Associated Press, November 10, 2004

Irish court to weigh recognition of lesbians' marriage

By Shawn Pogatchnik, Associated Press

DUBLIN -- A lesbian couple who wed in Canada can seek to have their union legally recognized in Ireland, a judge ruled yesterday in a case he predicted would have deep consequences for this predominantly Catholic country.

High Court Justice Liam McKechnie said lawyers representing Ann Louise Gilligan and Katherine Zappone had presented a case that merited a full hearing, likely to take place next year.

The couple -- who were married in British Columbia in September 2003 within months of the legalization of same-sex marriage there -- are the first gay couple in Ireland to go to court to seek state recognition of a foreign marriage.

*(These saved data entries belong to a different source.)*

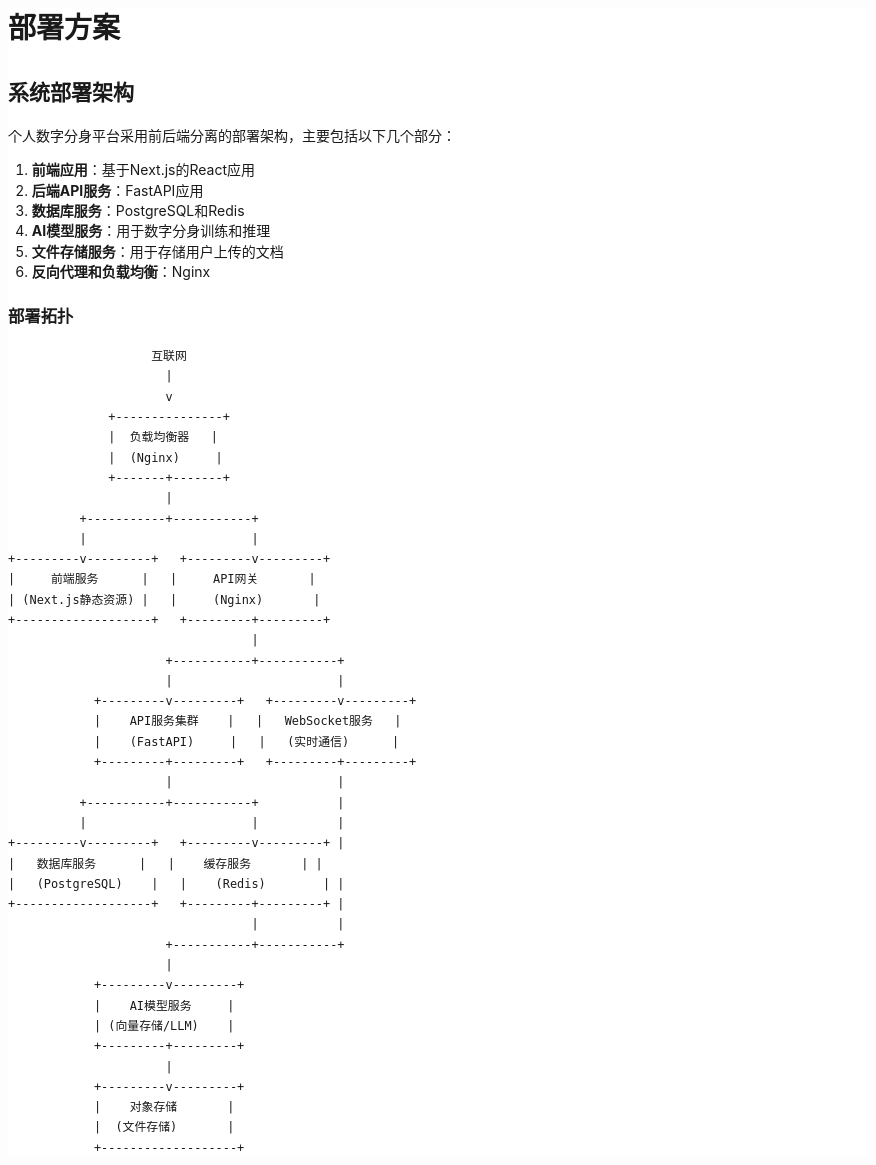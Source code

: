 # 部署方案

## 系统部署架构

个人数字分身平台采用前后端分离的部署架构，主要包括以下几个部分：

1. **前端应用**：基于Next.js的React应用
2. **后端API服务**：FastAPI应用
3. **数据库服务**：PostgreSQL和Redis
4. **AI模型服务**：用于数字分身训练和推理
5. **文件存储服务**：用于存储用户上传的文档
6. **反向代理和负载均衡**：Nginx

### 部署拓扑

```
                    互联网
                      |
                      v
              +---------------+
              |  负载均衡器   |
              |  (Nginx)     |
              +-------+-------+
                      |
          +-----------+-----------+
          |                       |
+---------v---------+   +---------v---------+
|     前端服务      |   |     API网关       |
| (Next.js静态资源) |   |     (Nginx)       |
+-------------------+   +---------+---------+
                                  |
                      +-----------+-----------+
                      |                       |
            +---------v---------+   +---------v---------+
            |    API服务集群    |   |   WebSocket服务   |
            |    (FastAPI)     |   |   (实时通信)      |
            +---------+---------+   +---------+---------+
                      |                       |
          +-----------+-----------+           |
          |                       |           |
+---------v---------+   +---------v---------+ |
|   数据库服务      |   |    缓存服务       | |
|   (PostgreSQL)    |   |    (Redis)        | |
+-------------------+   +---------+---------+ |
                                  |           |
                      +-----------+-----------+
                      |
            +---------v---------+
            |    AI模型服务     |
            | (向量存储/LLM)    |
            +---------+---------+
                      |
            +---------v---------+
            |    对象存储       |
            |  (文件存储)       |
            +-------------------+
```
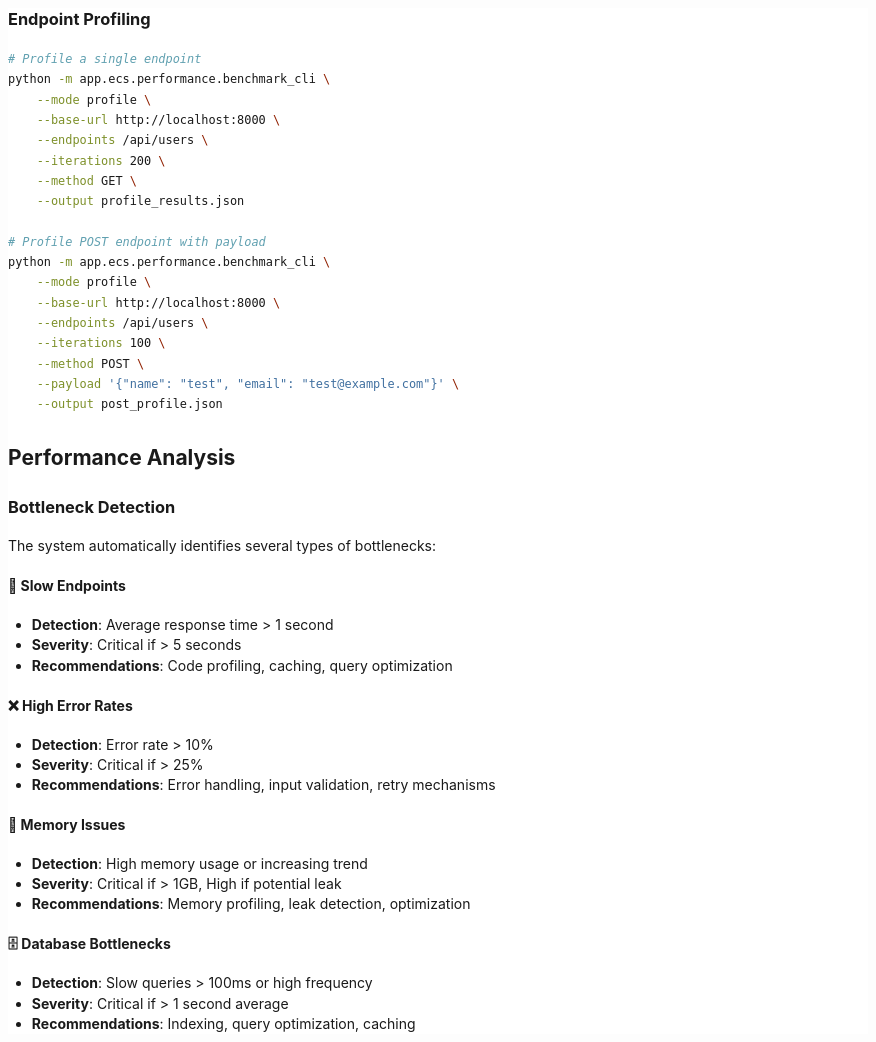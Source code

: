 ### Endpoint Profiling

```bash
# Profile a single endpoint
python -m app.ecs.performance.benchmark_cli \
    --mode profile \
    --base-url http://localhost:8000 \
    --endpoints /api/users \
    --iterations 200 \
    --method GET \
    --output profile_results.json

# Profile POST endpoint with payload
python -m app.ecs.performance.benchmark_cli \
    --mode profile \
    --base-url http://localhost:8000 \
    --endpoints /api/users \
    --iterations 100 \
    --method POST \
    --payload '{"name": "test", "email": "test@example.com"}' \
    --output post_profile.json
```

## Performance Analysis

### Bottleneck Detection

The system automatically identifies several types of bottlenecks:

#### 🐌 Slow Endpoints

- **Detection**: Average response time > 1 second
- **Severity**: Critical if > 5 seconds
- **Recommendations**: Code profiling, caching, query optimization

#### ❌ High Error Rates

- **Detection**: Error rate > 10%
- **Severity**: Critical if > 25%
- **Recommendations**: Error handling, input validation, retry mechanisms

#### 🧠 Memory Issues

- **Detection**: High memory usage or increasing trend
- **Severity**: Critical if > 1GB, High if potential leak
- **Recommendations**: Memory profiling, leak detection, optimization

#### 🗄️ Database Bottlenecks

- **Detection**: Slow queries > 100ms or high frequency
- **Severity**: Critical if > 1 second average
- **Recommendations**: Indexing, query optimization, caching
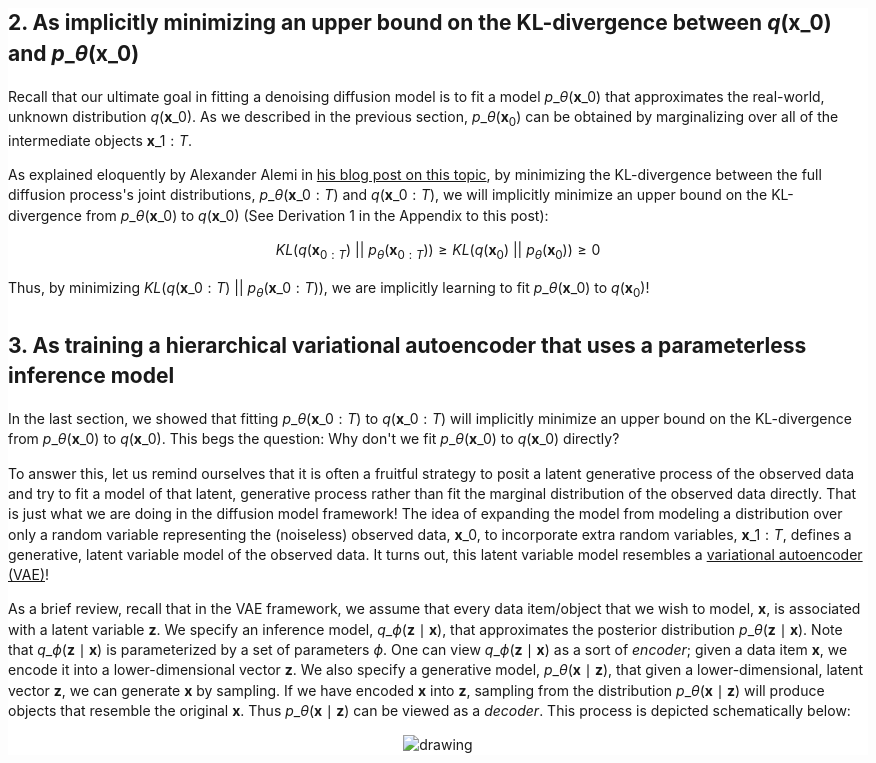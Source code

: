 ## 2. As implicitly minimizing an upper bound on the KL-divergence between $q(\boldsymbol{x}\_0)$ and $p\_\theta(\boldsymbol{x}\_0)$

Recall that our ultimate goal in fitting a denoising diffusion model is to fit a model $p\_\theta(\boldsymbol{x}\_0)$ that approximates the real-world, unknown distribution $q(\boldsymbol{x}\_0)$. As we described in the previous section, $p\_\theta(\boldsymbol{x}_0)$ can be obtained by marginalizing over all of the intermediate objects $\boldsymbol{x}\_{1:T}$. 

As explained eloquently by Alexander Alemi in [his blog post on this topic](https://blog.alexalemi.com/diffusion.html#extra-entropy), by minimizing the KL-divergence between the full diffusion process's joint distributions, $p\_\theta(\boldsymbol{x}\_{0:T})$ and $q(\boldsymbol{x}\_{0:T})$, we will implicitly minimize an upper bound on the KL-divergence from $p\_\theta(\boldsymbol{x}\_0)$ to $q(\boldsymbol{x}\_0)$ (See Derivation 1 in the Appendix to this post): 

$$KL(q(\boldsymbol{x}_{0:T}) \ \vert\vert \ p_\theta(\boldsymbol{x}_{0:T})) \geq KL(q(\boldsymbol{x}_0) \ \vert\vert \ p_\theta(\boldsymbol{x}_0)) \geq 0$$

Thus, by minimizing $KL(q(\boldsymbol{x}\_{0:T}) \ \vert\vert \ p_\theta(\boldsymbol{x}\_{0:T}) )$, we are implicitly learning to fit $p\_\theta(\boldsymbol{x}\_0)$ to $q(\boldsymbol{x}_0)$! 

## 3. As training a hierarchical variational autoencoder that uses a parameterless inference model

In the last section, we showed that fitting $p\_\theta(\boldsymbol{x}\_{0:T})$ to $q(\boldsymbol{x}\_{0:T})$ will implicitly minimize an upper bound on the KL-divergence from $p\_\theta(\boldsymbol{x}\_0)$ to $q(\boldsymbol{x}\_0)$. This begs the question: Why don't we fit $p\_\theta(\boldsymbol{x}\_0)$ to $q(\boldsymbol{x}\_0)$ directly? 

To answer this, let us remind ourselves that it is often a fruitful strategy to posit a latent generative process of the observed data and try to fit a model of that latent, generative process rather than fit the marginal distribution of the observed data directly. That is just what we are doing in the diffusion model framework! The idea of expanding the model from modeling a distribution over only a random variable representing the (noiseless) observed data, $\boldsymbol{x}\_0$, to incorporate extra random variables, $\boldsymbol{x}\_{1:T}$, defines a generative, latent variable model of the observed data. It turns out, this latent variable model resembles a [variational autoencoder (VAE)](https://mbernste.github.io/posts/vae/)! 

As a brief review, recall that in the VAE framework, we assume that every data item/object that we wish to model, $\boldsymbol{x}$, is associated with a latent variable $\boldsymbol{z}$. We specify an inference model, $q\_\phi(\boldsymbol{z} \mid \boldsymbol{x})$, that approximates the posterior distribution $p\_\theta(\boldsymbol{z} \mid \boldsymbol{x})$. Note that $q\_\phi(\boldsymbol{z} \mid \boldsymbol{x})$ is parameterized by a set of parameters $\phi$. One can view $q\_\phi(\boldsymbol{z} \mid \boldsymbol{x})$ as a sort of _encoder_; given a data item $\boldsymbol{x}$, we encode it into a lower-dimensional vector $\boldsymbol{z}$. We also specify a generative model, $p\_\theta(\boldsymbol{x} \mid \boldsymbol{z})$, that given a lower-dimensional, latent vector $\boldsymbol{z}$, we can generate $\boldsymbol{x}$ by sampling. If we have encoded $\boldsymbol{x}$ into $\boldsymbol{z}$, sampling from the distribution $p\_\theta(\boldsymbol{x} \mid \boldsymbol{z})$ will produce objects that resemble the original $\boldsymbol{x}$. Thus $p\_\theta(\boldsymbol{x} \mid \boldsymbol{z})$ can be viewed as a _decoder_. This process is depicted schematically below:

<center><img src="https://raw.githubusercontent.com/mbernste/mbernste.github.io/master/images/diffusion_VAE_graphical_model.png" alt="drawing" width="170"/></center>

The case is also a legal first for Europe, where Belgium and the Netherlands already allow same-sex marriages and several other nations grant homosexual couples similar tax, inheritance, and child-rearing rights as husbands and wives have. Britain and Spain plan to follow suit soon.

Legal observers say the Irish women's case, if successful here, could inspire similar lawsuits in the most conservative quarters of Europe, where gay couples are denied the rights of married heterosexual couples.

Gilligan and Zappine are demanding that Ireland's tax collection agency allow them to file as a married couple rather than as two single people, which involves paying more tax.

But the judge noted that the case "isn't simply about tax bands." He noted that in a country where homosexuality itself was outlawed until 1993, any move to accord gay couples the same legal rights as husbands and wives would have "profound ethical, cultural, and religious" ramifications.

"Today is a happy day. This is a happy case," Zappone declared outside the High Court, Ireland's second-highest court.

Their lead lawyer, Gerard Hogan, argued Monday that neither Ireland's 1937 constitution nor its more recent tax laws explicitly defines marriage as solely between a man and a woman.